Basak Guler

Pennsylvania State University

Position: Ph.D. Candidate
Rising Stars year of participation: 2015
Bio

Basak Guler received her B.Sc. degree in electrical and electronics engineering from Middle East Technical University (METU), Ankara, Turkey in 2009 and her M.Sc. degree in electrical engineering from Wireless Communications and Networking Laboratory, Pennsylvania State University, University Park, PA, in 2012. She is currently pursuing the Ph.D. degree and is a graduate research assistant with the Department of Electrical Engineering, Pennsylvania State University, University Park, PA. Her research interests include information theory, social networks, semantic communications, source coding, data compression, interactive communication, and heterogeneous wireless networks.

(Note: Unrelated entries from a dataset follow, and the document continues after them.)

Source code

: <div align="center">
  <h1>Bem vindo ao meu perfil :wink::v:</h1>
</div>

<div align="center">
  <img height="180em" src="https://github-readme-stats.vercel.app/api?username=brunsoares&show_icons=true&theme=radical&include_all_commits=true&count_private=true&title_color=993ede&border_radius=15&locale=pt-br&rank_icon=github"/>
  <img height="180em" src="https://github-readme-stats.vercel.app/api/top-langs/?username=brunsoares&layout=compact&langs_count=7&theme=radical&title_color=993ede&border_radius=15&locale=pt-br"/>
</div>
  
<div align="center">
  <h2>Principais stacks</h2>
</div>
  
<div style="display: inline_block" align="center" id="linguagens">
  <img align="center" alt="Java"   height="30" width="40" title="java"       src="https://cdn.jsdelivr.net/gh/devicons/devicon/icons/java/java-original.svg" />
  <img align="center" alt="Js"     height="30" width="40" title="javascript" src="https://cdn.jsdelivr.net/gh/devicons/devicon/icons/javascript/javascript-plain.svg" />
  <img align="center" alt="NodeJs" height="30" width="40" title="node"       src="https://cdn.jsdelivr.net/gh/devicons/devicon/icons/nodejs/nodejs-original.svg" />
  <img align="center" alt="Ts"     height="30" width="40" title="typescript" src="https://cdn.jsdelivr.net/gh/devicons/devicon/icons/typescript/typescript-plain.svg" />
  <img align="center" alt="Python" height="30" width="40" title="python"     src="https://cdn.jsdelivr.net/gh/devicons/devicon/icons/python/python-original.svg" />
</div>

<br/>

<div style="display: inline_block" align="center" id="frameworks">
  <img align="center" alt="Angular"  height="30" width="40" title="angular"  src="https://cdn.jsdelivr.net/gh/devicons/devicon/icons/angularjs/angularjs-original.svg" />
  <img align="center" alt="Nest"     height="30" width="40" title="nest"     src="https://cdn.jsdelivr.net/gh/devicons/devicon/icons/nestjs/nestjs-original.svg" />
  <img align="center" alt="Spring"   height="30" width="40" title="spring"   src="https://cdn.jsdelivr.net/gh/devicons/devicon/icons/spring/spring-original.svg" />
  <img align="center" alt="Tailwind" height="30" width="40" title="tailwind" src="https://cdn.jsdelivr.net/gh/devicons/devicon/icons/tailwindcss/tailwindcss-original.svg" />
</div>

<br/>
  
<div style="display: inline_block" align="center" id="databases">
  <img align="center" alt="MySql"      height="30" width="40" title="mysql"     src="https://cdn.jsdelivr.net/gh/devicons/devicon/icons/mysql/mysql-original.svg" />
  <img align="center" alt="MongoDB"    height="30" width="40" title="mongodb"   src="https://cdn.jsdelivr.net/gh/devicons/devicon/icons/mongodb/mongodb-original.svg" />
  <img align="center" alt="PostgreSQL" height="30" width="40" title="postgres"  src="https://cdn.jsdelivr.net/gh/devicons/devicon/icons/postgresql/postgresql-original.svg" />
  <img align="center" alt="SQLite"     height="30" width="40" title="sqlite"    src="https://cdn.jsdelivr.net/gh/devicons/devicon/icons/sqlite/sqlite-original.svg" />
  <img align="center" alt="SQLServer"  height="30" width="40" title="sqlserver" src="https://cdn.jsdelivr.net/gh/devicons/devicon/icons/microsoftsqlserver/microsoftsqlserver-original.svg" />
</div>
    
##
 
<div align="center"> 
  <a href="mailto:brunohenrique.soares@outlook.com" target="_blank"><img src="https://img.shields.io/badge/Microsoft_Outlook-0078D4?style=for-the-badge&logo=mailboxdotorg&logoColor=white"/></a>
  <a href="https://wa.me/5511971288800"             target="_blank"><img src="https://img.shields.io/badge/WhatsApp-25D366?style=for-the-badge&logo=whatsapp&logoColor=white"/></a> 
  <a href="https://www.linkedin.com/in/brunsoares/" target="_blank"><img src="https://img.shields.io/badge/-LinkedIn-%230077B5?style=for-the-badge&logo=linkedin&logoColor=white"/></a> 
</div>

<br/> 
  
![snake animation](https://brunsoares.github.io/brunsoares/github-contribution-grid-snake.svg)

Interaction, Communication, and Computation in Information and Social Networks

Interaction, Communication, and Computation in Information and Social Networks

Modern networks are designed to facilitate the interaction of humans with computers. These networks consist of actors with possibly different characteristics, goals, and interests. My research takes a mathematical approach to modeling semantic and social networks. I study the fundamental limits of the information transferred in real-world networks, and develop algorithms to make network applications human-centric. Unlike conventional communication networks, this necessitates taking into account the semantic relationships between words, phrases, or clauses, as well as the personal background, characteristics, and knowledge bases of the interacting parties. These differences can in turn lead to various interpretations of the received information in a communication system.

Modern network systems should be able to operate under such ambiguous environments, and adapt to the interpretation differences of the communicating parties. My goal is to incorporate these individual characteristics for designing effective network models that can leverage and adapt to the semantic and social features of the interacting parties. To do this, my research takes an interdisciplinary approach, rooted in information theory and optimization, and incorporates social networks, and mathematical logic. As such, we consider a diverse set of problems ranging from lossless and lossy source coding to reliable communication with social structures. We identify the optimal strategies to represent a remotely observed phenomenon when the communicating parties have individual and common backgrounds, as well as optimal interaction protocols for exchanging messages with semantic relationships.